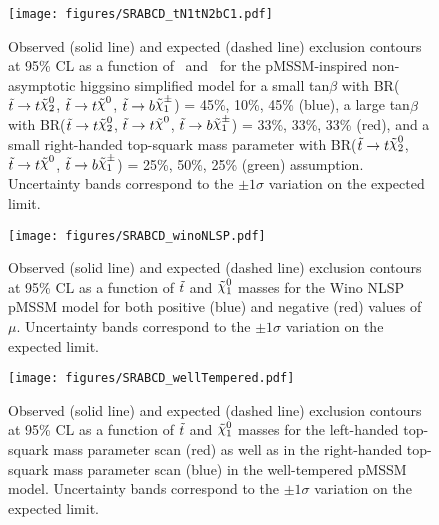\begin{figure}[htpb]
  \begin{center}
   \texttt{[image: figures/SRABCD\_tN1tN2bC1.pdf]}
    \caption[Exclusion contours for the pMSSM-inspired non-asymptotic higgsino simplified model.]{Observed (solid line) and expected (dashed line) exclusion contours at 95\% CL as a function of \mstop\ and \mLSP\ for the pMSSM-inspired non-asymptotic higgsino simplified model for a small tan$\beta$ with BR($\stop\to t\ninotwo$, $\stop\to t\LSP$, $\stop\to b\chinoonepm$) = 45\%, 10\%, 45\% (blue), a large tan$\beta$ with BR($\stop\to t\ninotwo$, $\stop\to t\LSP$, $\stop\to b\chinoonepm$) = 33\%, 33\%, 33\% (red), and a small right-handed top-squark mass parameter with BR($\stop\to t\ninotwo$, $\stop\to t\LSP$, $\stop\to b\chinoonepm$) = 25\%, 50\%, 25\% (green) assumption. Uncertainty bands correspond to the $\pm 1 \sigma$ variation on the expected limit.}
    \label{fig:nonAsymhiggsino_exclusion}
  \end{center}
\end{figure}
\clearpage

\begin{figure}[htpb]
  \begin{center}
    \texttt{[image: figures/SRABCD\_winoNLSP.pdf]}
    \caption[Exclusion contours for the Wino NLSP pMSSM model.]{Observed (solid line) and expected (dashed line) exclusion contours at 95\% CL as a function of $\tilde{t}$ and $\ninoone$ masses for the Wino NLSP pMSSM model for both positive (blue) and negative (red) values of $\mu$. Uncertainty bands correspond to the $\pm 1 \sigma$ variation on the expected limit. %
    }
    \label{fig:winoNLSP_exclusion}
  \end{center}
\end{figure}
\clearpage

\begin{figure}[htpb]
  \begin{center}
    \texttt{[image: figures/SRABCD\_wellTempered.pdf]}
    \caption[Exclusion contour for the well-tempered pMSSM model.]{Observed (solid line) and expected (dashed line) exclusion contours at 95\% CL as a function of $\tilde{t}$ and $\ninoone$ masses for the left-handed top-squark mass parameter scan (red) as well as in the right-handed top-squark mass parameter scan (blue) in the well-tempered pMSSM model. Uncertainty bands correspond to the $\pm 1 \sigma$ variation on the expected limit.} 
    
    \label{fig:wellTemp_exclusion}
  \end{center}
\end{figure}
\clearpage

========================================

— What needs to be done —
Excluding every picture, write out each record word for word.

— Finished task —
\begin{figure}[htpb]
  \begin{center}
   \texttt{[image: figures/SRABCD\_tN1tN2bC1.pdf]}
    \caption[Exclusion contours for the pMSSM-inspired non-asymptotic higgsino simplified model.]{Observed (solid line) and expected (dashed line) exclusion contours at 95\% CL as a function of \mstop\ and \mLSP\ for the pMSSM-inspired non-asymptotic higgsino simplified model for a small tan$\beta$ with BR($\stop\to t\ninotwo$, $\stop\to t\LSP$, $\stop\to b\chinoonepm$) = 45\%, 10\%, 45\% (blue), a large tan$\beta$ with BR($\stop\to t\ninotwo$, $\stop\to t\LSP$, $\stop\to b\chinoonepm$) = 33\%, 33\%, 33\% (red), and a small right-handed top-squark mass parameter with BR($\stop\to t\ninotwo$, $\stop\to t\LSP$, $\stop\to b\chinoonepm$) = 25\%, 50\%, 25\% (green) assumption. Uncertainty bands correspond to the $\pm 1 \sigma$ variation on the expected limit.}
    \label{fig:nonAsymhiggsino_exclusion}
  \end{center}
\end{figure}
\clearpage

\begin{figure}[htpb]
  \begin{center}
    \texttt{[image: figures/SRABCD\_winoNLSP.pdf]}
    \caption[Exclusion contours for the Wino NLSP pMSSM model.]{Observed (solid line) and expected (dashed line) exclusion contours at 95\% CL as a function of $\tilde{t}$ and $\ninoone$ masses for the Wino NLSP pMSSM model for both positive (blue) and negative (red) values of $\mu$. Uncertainty bands correspond to the $\pm 1 \sigma$ variation on the expected limit. %
    }
    \label{fig:winoNLSP_exclusion}
  \end{center}
\end{figure}
\clearpage

\begin{figure}[htpb]
  \begin{center}
    \texttt{[image: figures/SRABCD\_wellTempered.pdf]}
    \caption[Exclusion contour for the well-tempered pMSSM model.]{Observed (solid line) and expected (dashed line) exclusion contours at 95\% CL as a function of $\tilde{t}$ and $\ninoone$ masses for the left-handed top-squark mass parameter scan (red) as well as in the right-handed top-squark mass parameter scan (blue) in the well-tempered pMSSM model. Uncertainty bands correspond to the $\pm 1 \sigma$ variation on the expected limit.} 
    
    \label{fig:wellTemp_exclusion}
  \end{center}
\end{figure}
\clearpage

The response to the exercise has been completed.